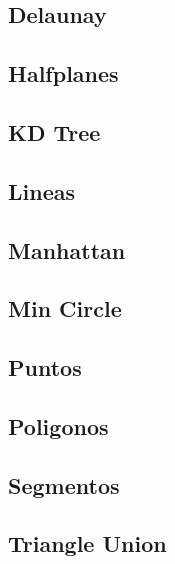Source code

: \subsection{Delaunay}
\raggedbottom
\hrulefill
\subsection{Halfplanes}
\raggedbottom
\hrulefill
\subsection{KD Tree}
\raggedbottom
\hrulefill
\subsection{Lineas}
\raggedbottom
\hrulefill
\subsection{Manhattan}
\raggedbottom
\hrulefill
\subsection{Min Circle}
\raggedbottom
\hrulefill
\subsection{Puntos}
\raggedbottom
\hrulefill
\subsection{Poligonos}
\raggedbottom
\hrulefill
\subsection{Segmentos}
\raggedbottom
\hrulefill
\subsection{Triangle Union}
\raggedbottom
\hrulefill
_ _ _ _ _
- DIRECTIONS
Search the data above for the word "subsection" and show every line that has it.

- SOLUTION FOR THIS PROBLEM
: \subsection{Delaunay}
\subsection{Halfplanes}
\subsection{KD Tree}
\subsection{Lineas}
\subsection{Manhattan}
\subsection{Min Circle}
\subsection{Puntos}
\subsection{Poligonos}
\subsection{Segmentos}
\subsection{Triangle Union}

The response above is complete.